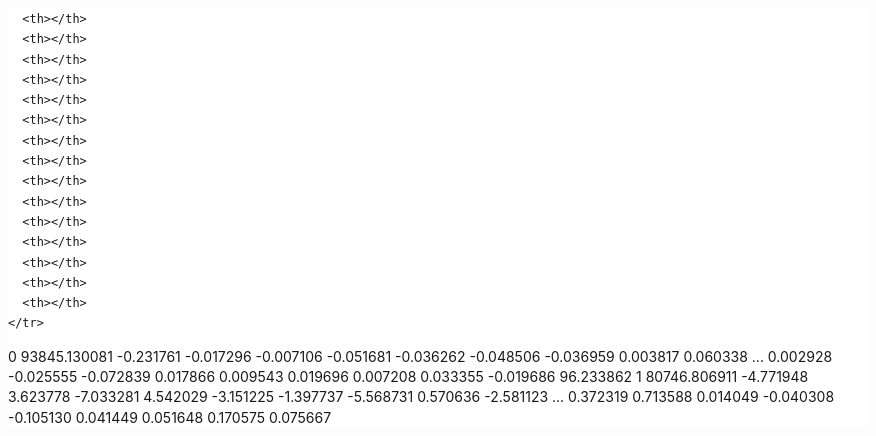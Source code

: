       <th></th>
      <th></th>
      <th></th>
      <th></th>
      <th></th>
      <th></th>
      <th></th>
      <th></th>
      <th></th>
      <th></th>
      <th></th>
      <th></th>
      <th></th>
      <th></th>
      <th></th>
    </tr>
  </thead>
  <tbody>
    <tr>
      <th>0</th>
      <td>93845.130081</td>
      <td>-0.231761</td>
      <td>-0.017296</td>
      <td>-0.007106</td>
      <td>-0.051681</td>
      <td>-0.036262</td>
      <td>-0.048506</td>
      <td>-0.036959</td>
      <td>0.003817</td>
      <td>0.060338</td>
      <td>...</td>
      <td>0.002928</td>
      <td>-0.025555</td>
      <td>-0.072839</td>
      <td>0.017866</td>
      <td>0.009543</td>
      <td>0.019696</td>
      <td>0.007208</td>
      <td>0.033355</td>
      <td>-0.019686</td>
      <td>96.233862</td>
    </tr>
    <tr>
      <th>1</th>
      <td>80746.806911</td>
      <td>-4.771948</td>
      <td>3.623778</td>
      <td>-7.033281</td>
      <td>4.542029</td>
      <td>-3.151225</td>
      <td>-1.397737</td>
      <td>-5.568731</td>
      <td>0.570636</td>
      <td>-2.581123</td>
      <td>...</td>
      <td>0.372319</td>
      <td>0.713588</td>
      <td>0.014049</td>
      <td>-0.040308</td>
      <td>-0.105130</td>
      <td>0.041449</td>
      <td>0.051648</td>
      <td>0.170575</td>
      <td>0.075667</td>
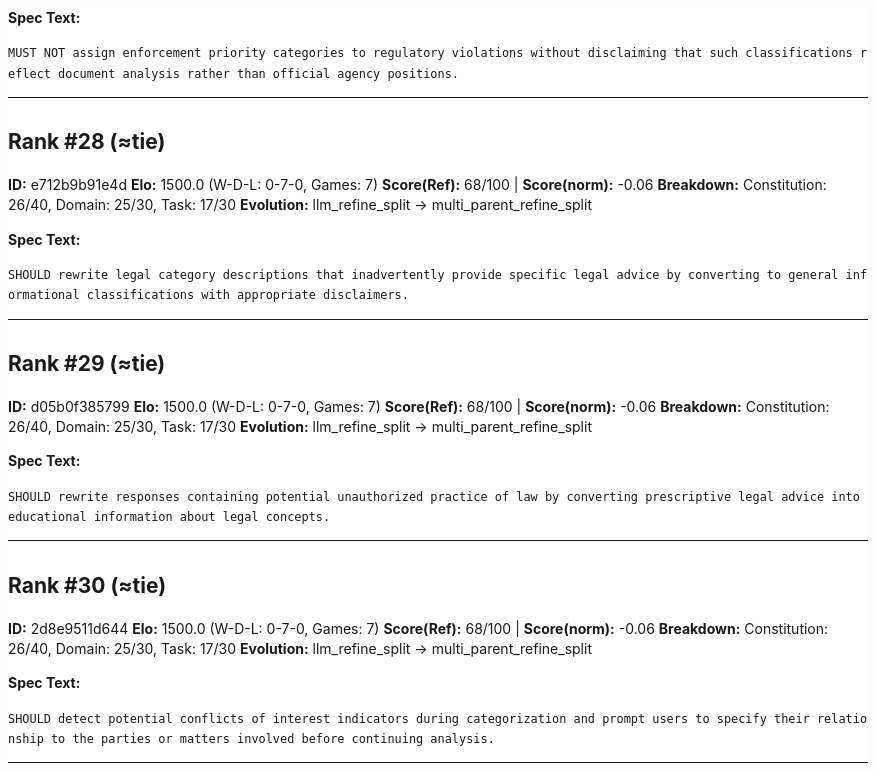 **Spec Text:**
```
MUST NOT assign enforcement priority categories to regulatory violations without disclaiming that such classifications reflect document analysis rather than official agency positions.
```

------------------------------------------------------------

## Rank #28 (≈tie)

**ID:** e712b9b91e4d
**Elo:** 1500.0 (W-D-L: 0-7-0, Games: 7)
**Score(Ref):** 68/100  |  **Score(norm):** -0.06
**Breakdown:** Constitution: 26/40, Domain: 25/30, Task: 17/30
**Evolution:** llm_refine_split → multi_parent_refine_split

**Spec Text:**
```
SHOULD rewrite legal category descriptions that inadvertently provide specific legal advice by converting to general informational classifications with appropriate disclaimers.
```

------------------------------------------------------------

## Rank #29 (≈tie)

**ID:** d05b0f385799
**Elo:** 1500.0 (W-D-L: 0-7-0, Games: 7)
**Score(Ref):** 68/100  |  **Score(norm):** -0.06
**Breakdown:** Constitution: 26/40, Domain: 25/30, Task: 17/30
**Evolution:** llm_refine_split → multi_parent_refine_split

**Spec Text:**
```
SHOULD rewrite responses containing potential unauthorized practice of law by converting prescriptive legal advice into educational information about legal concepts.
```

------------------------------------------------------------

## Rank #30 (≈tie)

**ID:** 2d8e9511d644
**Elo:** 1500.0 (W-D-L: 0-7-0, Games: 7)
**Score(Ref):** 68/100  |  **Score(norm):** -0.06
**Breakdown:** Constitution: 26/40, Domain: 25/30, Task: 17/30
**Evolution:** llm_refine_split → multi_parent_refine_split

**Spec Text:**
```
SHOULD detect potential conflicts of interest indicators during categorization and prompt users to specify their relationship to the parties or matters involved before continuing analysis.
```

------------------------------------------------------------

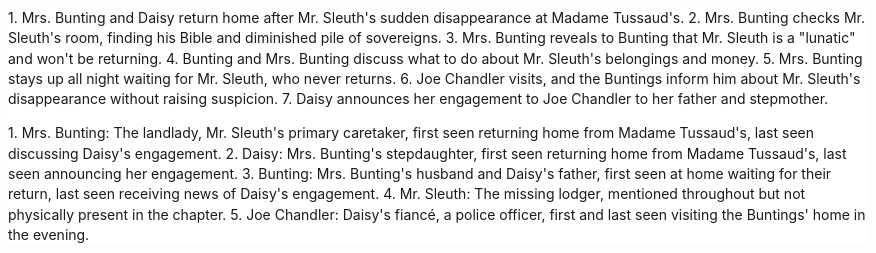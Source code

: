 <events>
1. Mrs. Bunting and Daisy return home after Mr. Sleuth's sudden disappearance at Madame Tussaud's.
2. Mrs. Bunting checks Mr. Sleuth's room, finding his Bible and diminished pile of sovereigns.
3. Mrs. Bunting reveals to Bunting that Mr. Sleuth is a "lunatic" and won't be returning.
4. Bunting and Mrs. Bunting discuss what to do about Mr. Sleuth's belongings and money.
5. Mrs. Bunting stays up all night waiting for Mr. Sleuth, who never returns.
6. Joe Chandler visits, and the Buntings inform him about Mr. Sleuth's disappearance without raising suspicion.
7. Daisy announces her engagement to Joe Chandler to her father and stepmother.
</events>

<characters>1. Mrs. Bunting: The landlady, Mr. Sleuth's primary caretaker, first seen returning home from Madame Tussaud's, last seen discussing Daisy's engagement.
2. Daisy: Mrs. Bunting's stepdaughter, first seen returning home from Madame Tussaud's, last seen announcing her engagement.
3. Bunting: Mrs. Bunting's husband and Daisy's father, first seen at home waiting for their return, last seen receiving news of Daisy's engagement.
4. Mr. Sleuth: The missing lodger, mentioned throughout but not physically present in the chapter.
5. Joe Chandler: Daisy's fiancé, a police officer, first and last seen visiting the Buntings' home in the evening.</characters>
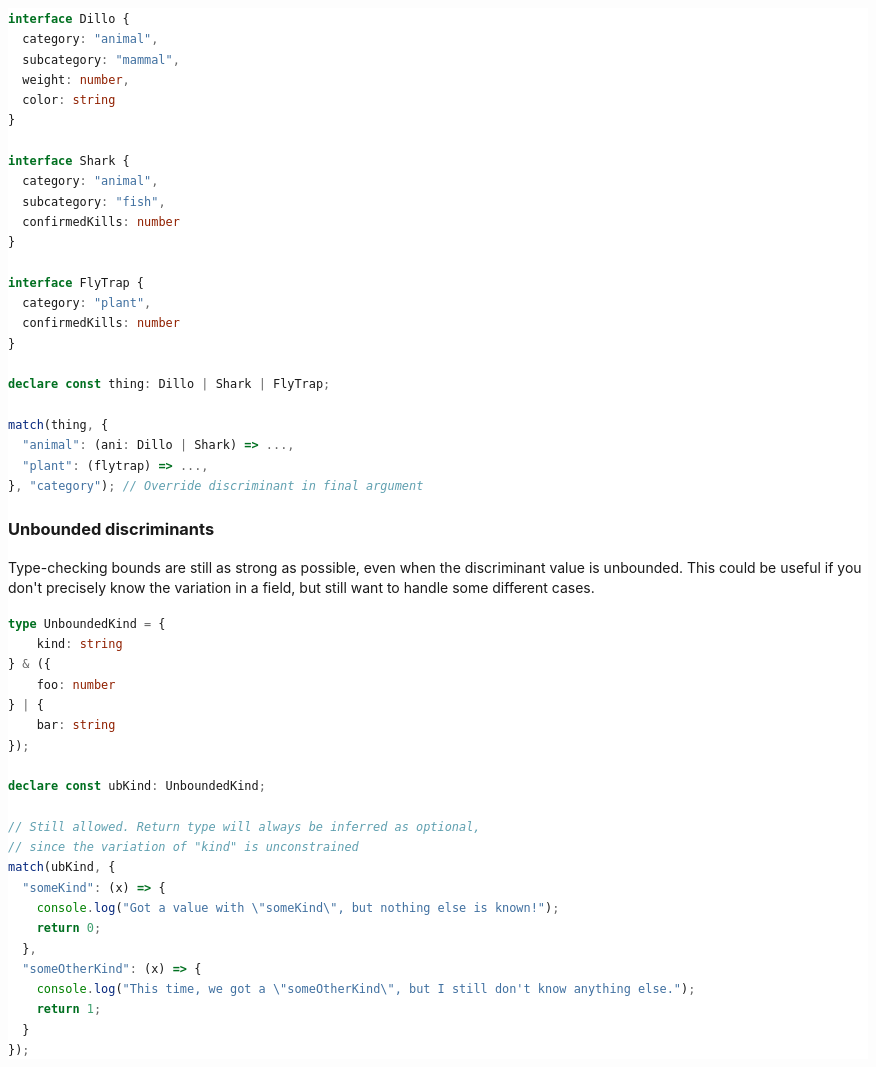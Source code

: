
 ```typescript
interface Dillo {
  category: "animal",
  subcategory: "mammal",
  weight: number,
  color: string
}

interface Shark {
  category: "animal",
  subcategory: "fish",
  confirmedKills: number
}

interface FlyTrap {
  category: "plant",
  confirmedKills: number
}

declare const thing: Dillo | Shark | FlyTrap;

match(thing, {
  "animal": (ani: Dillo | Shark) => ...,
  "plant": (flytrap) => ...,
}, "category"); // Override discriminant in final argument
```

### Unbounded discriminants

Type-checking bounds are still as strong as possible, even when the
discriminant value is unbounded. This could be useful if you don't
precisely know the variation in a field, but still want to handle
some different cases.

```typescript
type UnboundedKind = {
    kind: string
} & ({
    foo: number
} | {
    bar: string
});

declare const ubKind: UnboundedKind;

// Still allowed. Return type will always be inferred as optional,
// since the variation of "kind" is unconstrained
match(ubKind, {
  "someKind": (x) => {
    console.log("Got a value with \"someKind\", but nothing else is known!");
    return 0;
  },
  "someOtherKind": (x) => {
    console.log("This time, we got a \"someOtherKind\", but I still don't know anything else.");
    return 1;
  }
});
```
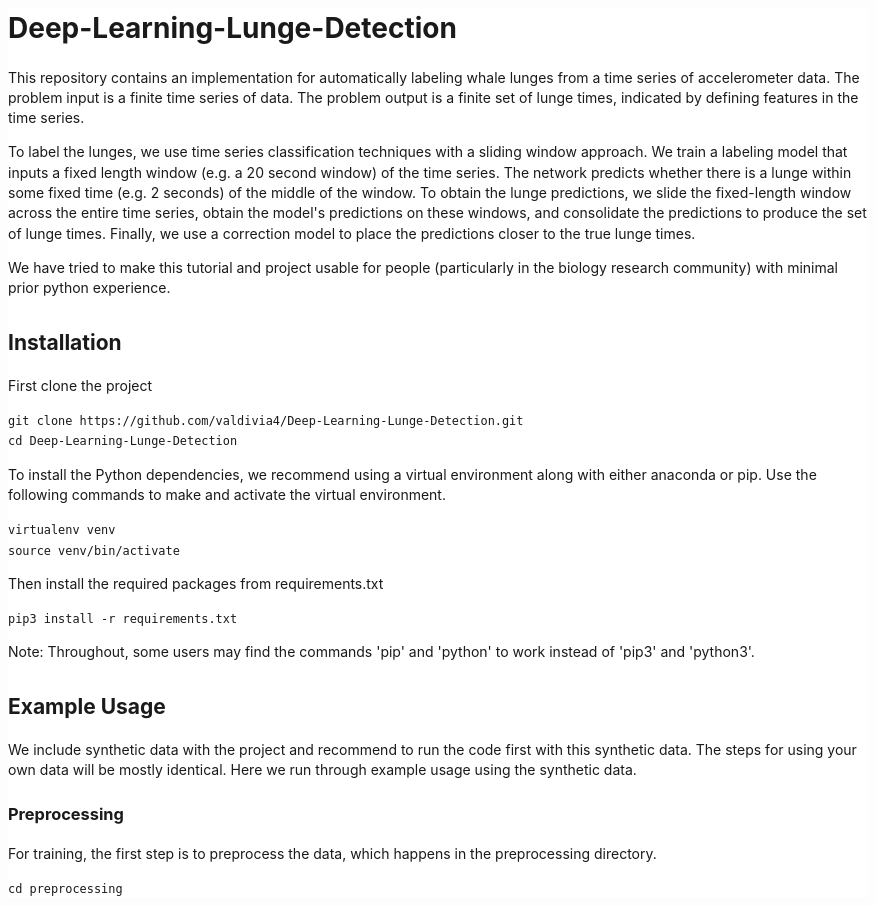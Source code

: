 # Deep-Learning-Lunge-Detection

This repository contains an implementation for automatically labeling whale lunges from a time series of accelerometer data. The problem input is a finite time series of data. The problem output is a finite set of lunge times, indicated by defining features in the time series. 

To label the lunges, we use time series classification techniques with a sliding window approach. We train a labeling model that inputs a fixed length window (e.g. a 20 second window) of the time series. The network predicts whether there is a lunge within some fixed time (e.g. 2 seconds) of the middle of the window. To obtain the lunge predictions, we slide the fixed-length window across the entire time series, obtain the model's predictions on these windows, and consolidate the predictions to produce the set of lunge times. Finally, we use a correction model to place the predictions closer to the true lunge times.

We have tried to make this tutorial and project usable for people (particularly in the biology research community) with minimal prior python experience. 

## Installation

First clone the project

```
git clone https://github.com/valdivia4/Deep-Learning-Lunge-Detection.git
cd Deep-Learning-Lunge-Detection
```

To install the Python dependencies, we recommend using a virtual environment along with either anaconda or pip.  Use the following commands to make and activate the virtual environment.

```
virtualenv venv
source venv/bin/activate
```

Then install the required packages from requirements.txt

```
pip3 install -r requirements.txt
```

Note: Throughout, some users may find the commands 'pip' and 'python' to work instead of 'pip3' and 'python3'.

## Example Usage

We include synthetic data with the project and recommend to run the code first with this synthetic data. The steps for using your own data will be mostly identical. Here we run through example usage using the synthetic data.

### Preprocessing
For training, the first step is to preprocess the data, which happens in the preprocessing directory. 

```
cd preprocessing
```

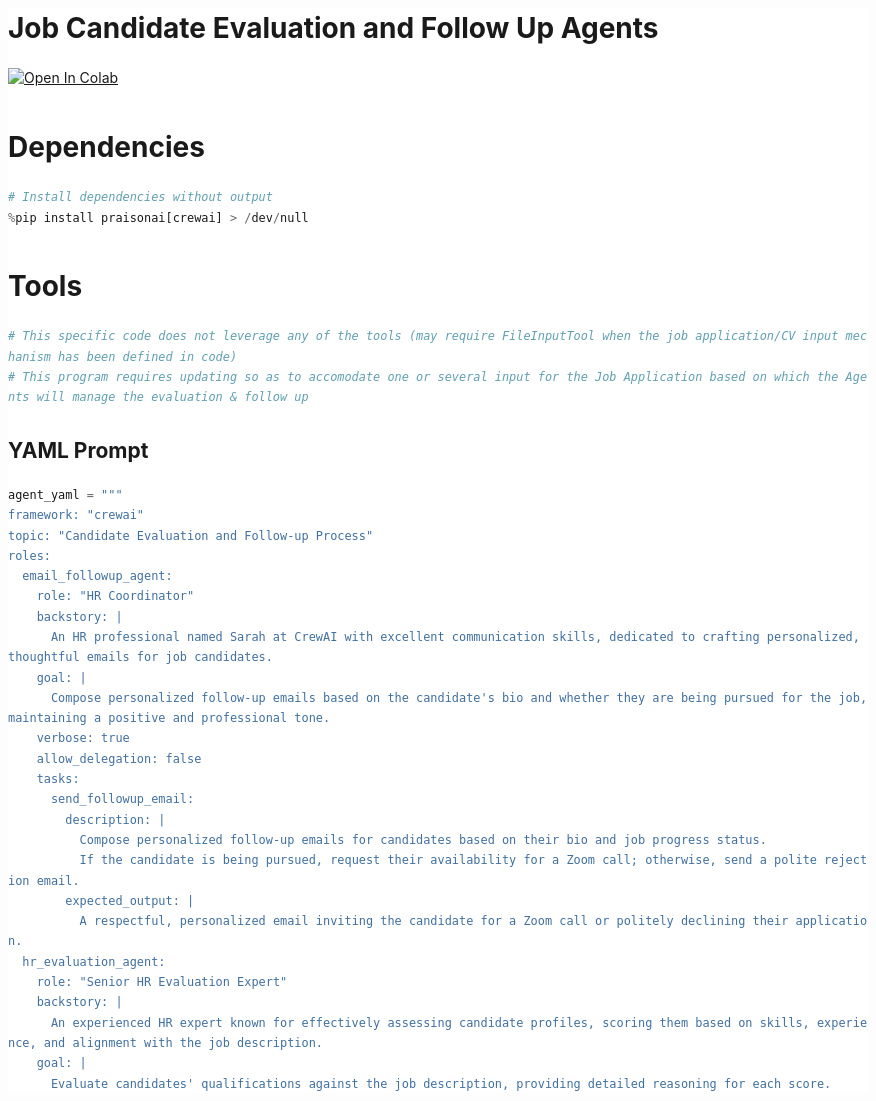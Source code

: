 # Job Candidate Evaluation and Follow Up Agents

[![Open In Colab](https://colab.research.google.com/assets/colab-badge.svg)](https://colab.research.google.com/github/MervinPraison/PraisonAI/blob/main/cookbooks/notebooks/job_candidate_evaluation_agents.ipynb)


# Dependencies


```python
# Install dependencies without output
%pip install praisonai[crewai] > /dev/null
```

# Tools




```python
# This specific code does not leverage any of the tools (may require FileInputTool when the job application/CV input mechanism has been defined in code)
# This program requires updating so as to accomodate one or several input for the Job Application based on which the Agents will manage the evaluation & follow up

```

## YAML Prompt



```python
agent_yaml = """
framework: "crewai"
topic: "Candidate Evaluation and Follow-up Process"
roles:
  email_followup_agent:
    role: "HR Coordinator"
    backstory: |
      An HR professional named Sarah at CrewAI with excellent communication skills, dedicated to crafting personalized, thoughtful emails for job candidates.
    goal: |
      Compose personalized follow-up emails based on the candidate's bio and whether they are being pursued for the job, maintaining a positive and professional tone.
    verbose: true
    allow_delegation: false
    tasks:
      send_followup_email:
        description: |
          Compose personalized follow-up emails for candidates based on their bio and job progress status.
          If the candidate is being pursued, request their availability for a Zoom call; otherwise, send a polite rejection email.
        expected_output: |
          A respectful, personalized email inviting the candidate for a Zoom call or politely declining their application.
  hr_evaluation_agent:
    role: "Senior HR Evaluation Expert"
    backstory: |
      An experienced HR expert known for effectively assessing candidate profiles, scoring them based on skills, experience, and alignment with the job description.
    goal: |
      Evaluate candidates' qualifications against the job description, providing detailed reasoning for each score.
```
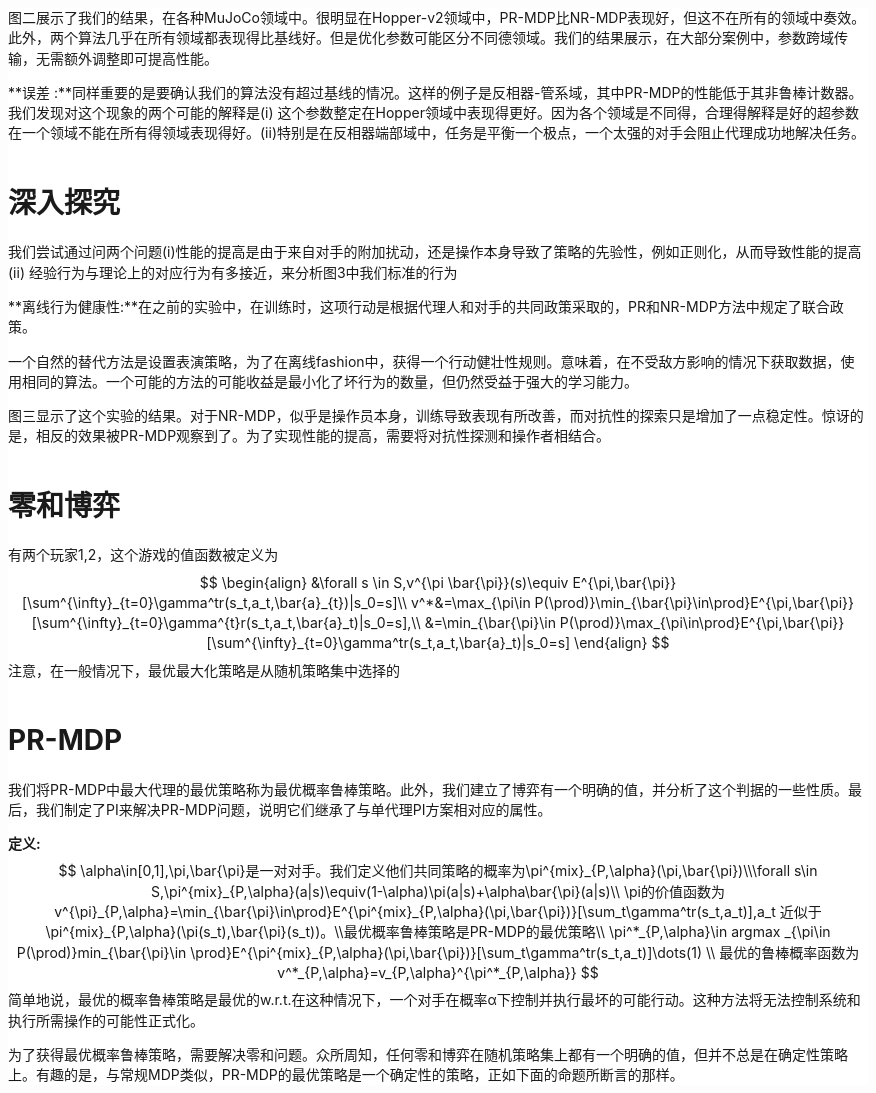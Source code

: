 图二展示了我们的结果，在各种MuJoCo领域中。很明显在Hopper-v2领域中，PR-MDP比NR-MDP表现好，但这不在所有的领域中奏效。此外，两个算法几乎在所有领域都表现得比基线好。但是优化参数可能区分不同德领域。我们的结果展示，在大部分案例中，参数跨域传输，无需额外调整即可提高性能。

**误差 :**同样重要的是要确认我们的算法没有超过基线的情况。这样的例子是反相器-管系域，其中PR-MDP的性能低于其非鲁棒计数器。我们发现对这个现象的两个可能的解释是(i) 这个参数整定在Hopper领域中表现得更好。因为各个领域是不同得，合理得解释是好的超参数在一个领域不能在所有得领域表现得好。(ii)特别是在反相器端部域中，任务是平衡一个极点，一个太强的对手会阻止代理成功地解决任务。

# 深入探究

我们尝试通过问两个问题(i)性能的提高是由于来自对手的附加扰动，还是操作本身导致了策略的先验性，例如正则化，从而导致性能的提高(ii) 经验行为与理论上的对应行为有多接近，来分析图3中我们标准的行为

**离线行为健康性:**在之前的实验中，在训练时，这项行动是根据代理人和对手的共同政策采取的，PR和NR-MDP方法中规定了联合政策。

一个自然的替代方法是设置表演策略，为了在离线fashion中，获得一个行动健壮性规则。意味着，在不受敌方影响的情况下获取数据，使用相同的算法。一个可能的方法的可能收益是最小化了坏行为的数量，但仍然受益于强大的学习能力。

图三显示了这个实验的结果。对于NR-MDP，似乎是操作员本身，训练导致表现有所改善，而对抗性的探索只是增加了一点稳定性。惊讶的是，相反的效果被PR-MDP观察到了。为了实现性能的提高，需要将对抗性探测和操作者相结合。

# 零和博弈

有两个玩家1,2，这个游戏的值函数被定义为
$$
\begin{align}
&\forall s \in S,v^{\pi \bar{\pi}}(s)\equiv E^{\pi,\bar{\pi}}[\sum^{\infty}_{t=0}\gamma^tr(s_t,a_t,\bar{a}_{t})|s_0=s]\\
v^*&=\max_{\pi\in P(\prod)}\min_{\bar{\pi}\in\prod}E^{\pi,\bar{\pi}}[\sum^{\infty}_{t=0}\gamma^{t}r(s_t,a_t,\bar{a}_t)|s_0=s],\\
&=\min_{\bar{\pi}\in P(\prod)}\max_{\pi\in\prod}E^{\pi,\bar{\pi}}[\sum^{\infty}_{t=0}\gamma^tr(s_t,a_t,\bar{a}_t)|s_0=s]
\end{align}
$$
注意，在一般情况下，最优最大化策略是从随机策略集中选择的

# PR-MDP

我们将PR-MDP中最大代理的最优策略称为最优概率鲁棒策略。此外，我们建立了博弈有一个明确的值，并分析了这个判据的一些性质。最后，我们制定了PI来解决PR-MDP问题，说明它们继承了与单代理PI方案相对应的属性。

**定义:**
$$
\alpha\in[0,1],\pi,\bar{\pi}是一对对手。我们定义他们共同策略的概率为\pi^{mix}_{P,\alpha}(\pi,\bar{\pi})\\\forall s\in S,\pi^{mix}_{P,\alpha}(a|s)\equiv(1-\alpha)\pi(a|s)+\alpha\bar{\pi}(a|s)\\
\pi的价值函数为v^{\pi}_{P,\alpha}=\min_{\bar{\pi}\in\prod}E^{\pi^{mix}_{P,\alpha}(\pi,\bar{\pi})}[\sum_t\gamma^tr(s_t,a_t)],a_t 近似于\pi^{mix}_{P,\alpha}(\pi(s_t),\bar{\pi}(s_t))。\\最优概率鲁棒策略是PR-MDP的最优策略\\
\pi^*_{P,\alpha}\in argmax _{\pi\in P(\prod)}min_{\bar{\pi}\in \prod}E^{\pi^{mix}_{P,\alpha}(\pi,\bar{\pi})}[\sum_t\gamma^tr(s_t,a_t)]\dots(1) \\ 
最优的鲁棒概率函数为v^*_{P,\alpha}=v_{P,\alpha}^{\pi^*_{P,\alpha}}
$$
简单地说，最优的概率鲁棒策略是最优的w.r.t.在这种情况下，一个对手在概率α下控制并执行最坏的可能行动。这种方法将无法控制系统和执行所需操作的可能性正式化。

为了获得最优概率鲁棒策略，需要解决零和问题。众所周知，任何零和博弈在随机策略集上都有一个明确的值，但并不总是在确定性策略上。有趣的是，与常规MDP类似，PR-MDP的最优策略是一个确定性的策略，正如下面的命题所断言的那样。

------------------------------------------------------------------------

What you have to do:
In how many lines of the data does the string "specific" appear? Give only the number.

Response:
2